**ASSIGNMENT:**
The records that follow are to be repeated in full, with no pictures retained.

[MATERIAL FOR THIS EXERCISE Boundary: Start]

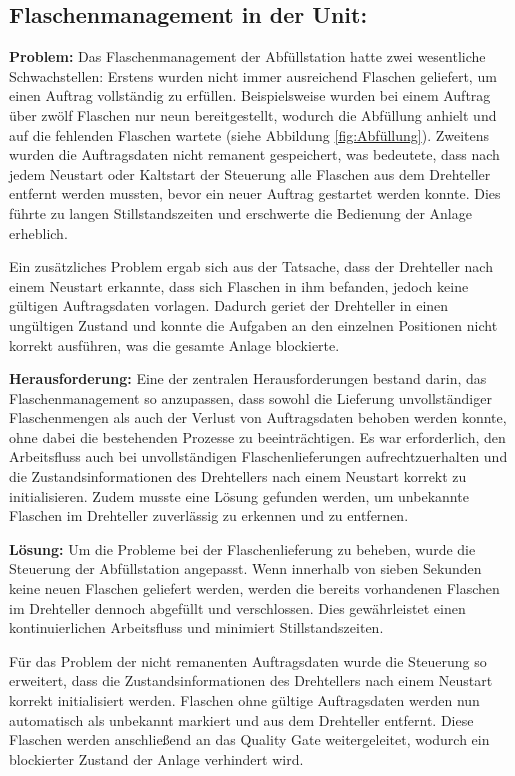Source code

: \subsection{Flaschenmanagement in der Unit:}

\textbf{Problem:}  
Das Flaschenmanagement der Abfüllstation hatte zwei wesentliche Schwachstellen: Erstens wurden nicht immer ausreichend Flaschen geliefert, 
um einen Auftrag vollständig zu erfüllen. Beispielsweise wurden bei einem Auftrag über zwölf Flaschen nur neun bereitgestellt, wodurch die 
Abfüllung anhielt und auf die fehlenden Flaschen wartete (siehe Abbildung \ref{fig:Abfüllung}). Zweitens wurden die Auftragsdaten nicht remanent 
gespeichert, was bedeutete, dass nach jedem Neustart oder Kaltstart der Steuerung alle Flaschen aus dem Drehteller entfernt werden mussten, bevor 
ein neuer Auftrag gestartet werden konnte. Dies führte zu langen Stillstandszeiten und erschwerte die Bedienung der Anlage erheblich.  

Ein zusätzliches Problem ergab sich aus der Tatsache, dass der Drehteller nach einem Neustart erkannte, dass sich Flaschen in ihm befanden, 
jedoch keine gültigen Auftragsdaten vorlagen. Dadurch geriet der Drehteller in einen ungültigen Zustand und konnte die Aufgaben an den einzelnen 
Positionen nicht korrekt ausführen, was die gesamte Anlage blockierte.  

\textbf{Herausforderung:}  
Eine der zentralen Herausforderungen bestand darin, das Flaschenmanagement so anzupassen, dass sowohl die Lieferung unvollständiger 
Flaschenmengen als auch der Verlust von Auftragsdaten behoben werden konnte, ohne dabei die bestehenden Prozesse zu beeinträchtigen. 
Es war erforderlich, den Arbeitsfluss auch bei unvollständigen Flaschenlieferungen aufrechtzuerhalten und die Zustandsinformationen des 
Drehtellers nach einem Neustart korrekt zu initialisieren. Zudem musste eine Lösung gefunden werden, um unbekannte Flaschen im Drehteller 
zuverlässig zu erkennen und zu entfernen.  

\textbf{Lösung:}  
Um die Probleme bei der Flaschenlieferung zu beheben, wurde die Steuerung der Abfüllstation angepasst. Wenn innerhalb von sieben Sekunden 
keine neuen Flaschen geliefert werden, werden die bereits vorhandenen Flaschen im Drehteller dennoch abgefüllt und verschlossen. Dies gewährleistet einen kontinuierlichen Arbeitsfluss und minimiert Stillstandszeiten.  

Für das Problem der nicht remanenten Auftragsdaten wurde die Steuerung so erweitert, dass die Zustandsinformationen des Drehtellers nach 
einem Neustart korrekt initialisiert werden. Flaschen ohne gültige Auftragsdaten werden nun automatisch als unbekannt markiert und aus dem Drehteller entfernt. Diese Flaschen werden anschließend an das Quality Gate weitergeleitet, wodurch ein blockierter Zustand der Anlage verhindert wird.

[MATERIAL FOR THIS EXERCISE Boundary: End]

**EXERCISE RESPONSE:**
Source code

: \subsection{Flaschenmanagement in der Unit:}

\textbf{Problem:}  
Das Flaschenmanagement der Abfüllstation hatte zwei wesentliche Schwachstellen: Erstens wurden nicht immer ausreichend Flaschen geliefert, 
um einen Auftrag vollständig zu erfüllen. Beispielsweise wurden bei einem Auftrag über zwölf Flaschen nur neun bereitgestellt, wodurch die 
Abfüllung anhielt und auf die fehlenden Flaschen wartete (siehe Abbildung \ref{fig:Abfüllung}). Zweitens wurden die Auftragsdaten nicht remanent 
gespeichert, was bedeutete, dass nach jedem Neustart oder Kaltstart der Steuerung alle Flaschen aus dem Drehteller entfernt werden mussten, bevor 
ein neuer Auftrag gestartet werden konnte. Dies führte zu langen Stillstandszeiten und erschwerte die Bedienung der Anlage erheblich.  

Ein zusätzliches Problem ergab sich aus der Tatsache, dass der Drehteller nach einem Neustart erkannte, dass sich Flaschen in ihm befanden, 
jedoch keine gültigen Auftragsdaten vorlagen. Dadurch geriet der Drehteller in einen ungültigen Zustand und konnte die Aufgaben an den einzelnen 
Positionen nicht korrekt ausführen, was die gesamte Anlage blockierte.  

\textbf{Herausforderung:}  
Eine der zentralen Herausforderungen bestand darin, das Flaschenmanagement so anzupassen, dass sowohl die Lieferung unvollständiger 
Flaschenmengen als auch der Verlust von Auftragsdaten behoben werden konnte, ohne dabei die bestehenden Prozesse zu beeinträchtigen. 
Es war erforderlich, den Arbeitsfluss auch bei unvollständigen Flaschenlieferungen aufrechtzuerhalten und die Zustandsinformationen des 
Drehtellers nach einem Neustart korrekt zu initialisieren. Zudem musste eine Lösung gefunden werden, um unbekannte Flaschen im Drehteller 
zuverlässig zu erkennen und zu entfernen.  

\textbf{Lösung:}  
Um die Probleme bei der Flaschenlieferung zu beheben, wurde die Steuerung der Abfüllstation angepasst. Wenn innerhalb von sieben Sekunden 
keine neuen Flaschen geliefert werden, werden die bereits vorhandenen Flaschen im Drehteller dennoch abgefüllt und verschlossen. Dies gewährleistet einen kontinuierlichen Arbeitsfluss und minimiert Stillstandszeiten.  

Für das Problem der nicht remanenten Auftragsdaten wurde die Steuerung so erweitert, dass die Zustandsinformationen des Drehtellers nach 
einem Neustart korrekt initialisiert werden. Flaschen ohne gültige Auftragsdaten werden nun automatisch als unbekannt markiert und aus dem Drehteller entfernt. Diese Flaschen werden anschließend an das Quality Gate weitergeleitet, wodurch ein blockierter Zustand der Anlage verhindert wird.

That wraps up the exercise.